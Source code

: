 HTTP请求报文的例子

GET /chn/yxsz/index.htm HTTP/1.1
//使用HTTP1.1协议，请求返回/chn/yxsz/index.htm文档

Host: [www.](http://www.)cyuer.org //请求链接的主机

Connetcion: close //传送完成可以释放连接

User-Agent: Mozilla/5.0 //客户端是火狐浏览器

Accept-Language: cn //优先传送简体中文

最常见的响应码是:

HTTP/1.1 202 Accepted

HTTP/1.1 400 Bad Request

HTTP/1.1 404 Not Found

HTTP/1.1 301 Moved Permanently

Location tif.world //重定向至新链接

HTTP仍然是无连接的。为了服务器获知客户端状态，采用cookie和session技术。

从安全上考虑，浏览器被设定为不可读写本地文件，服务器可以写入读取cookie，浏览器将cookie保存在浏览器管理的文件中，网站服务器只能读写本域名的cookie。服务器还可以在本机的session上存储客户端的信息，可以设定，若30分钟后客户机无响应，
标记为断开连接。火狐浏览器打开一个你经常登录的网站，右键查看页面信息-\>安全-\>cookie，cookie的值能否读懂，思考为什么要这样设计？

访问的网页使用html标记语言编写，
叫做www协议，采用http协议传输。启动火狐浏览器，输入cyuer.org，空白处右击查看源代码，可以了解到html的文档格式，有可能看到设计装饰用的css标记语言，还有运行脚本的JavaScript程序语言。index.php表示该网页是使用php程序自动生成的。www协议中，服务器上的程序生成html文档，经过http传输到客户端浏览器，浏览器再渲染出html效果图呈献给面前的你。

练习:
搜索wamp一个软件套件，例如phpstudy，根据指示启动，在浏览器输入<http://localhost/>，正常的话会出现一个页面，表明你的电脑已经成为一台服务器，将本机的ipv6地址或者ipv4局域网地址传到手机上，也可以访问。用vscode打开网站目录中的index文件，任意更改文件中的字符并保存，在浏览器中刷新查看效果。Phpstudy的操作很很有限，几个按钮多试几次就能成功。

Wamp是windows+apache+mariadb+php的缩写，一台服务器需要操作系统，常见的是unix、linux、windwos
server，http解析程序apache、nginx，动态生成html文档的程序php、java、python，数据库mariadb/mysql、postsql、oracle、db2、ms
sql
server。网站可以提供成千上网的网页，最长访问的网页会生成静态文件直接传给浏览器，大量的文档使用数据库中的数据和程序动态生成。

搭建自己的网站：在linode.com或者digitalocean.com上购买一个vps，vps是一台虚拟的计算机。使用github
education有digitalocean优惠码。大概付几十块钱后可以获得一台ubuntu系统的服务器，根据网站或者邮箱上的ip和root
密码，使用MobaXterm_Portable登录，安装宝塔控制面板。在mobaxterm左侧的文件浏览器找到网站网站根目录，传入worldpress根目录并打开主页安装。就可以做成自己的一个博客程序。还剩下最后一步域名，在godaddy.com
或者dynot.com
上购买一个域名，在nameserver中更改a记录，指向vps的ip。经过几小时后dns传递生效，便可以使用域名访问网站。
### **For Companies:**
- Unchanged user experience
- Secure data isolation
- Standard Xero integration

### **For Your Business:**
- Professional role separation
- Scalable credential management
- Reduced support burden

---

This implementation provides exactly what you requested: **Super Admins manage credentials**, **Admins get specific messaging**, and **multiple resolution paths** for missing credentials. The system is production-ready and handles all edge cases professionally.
^^^^^^^^
◆ PROBLEM TO WORK ON ◆
Starting at the line that contains "- Reduced support burden", retype each line through the end of the listing above and nothing else.

◆ TASK OUTPUT ◆
- Reduced support burden

---

This implementation provides exactly what you requested: **Super Admins manage credentials**, **Admins get specific messaging**, and **multiple resolution paths** for missing credentials. The system is production-ready and handles all edge cases professionally.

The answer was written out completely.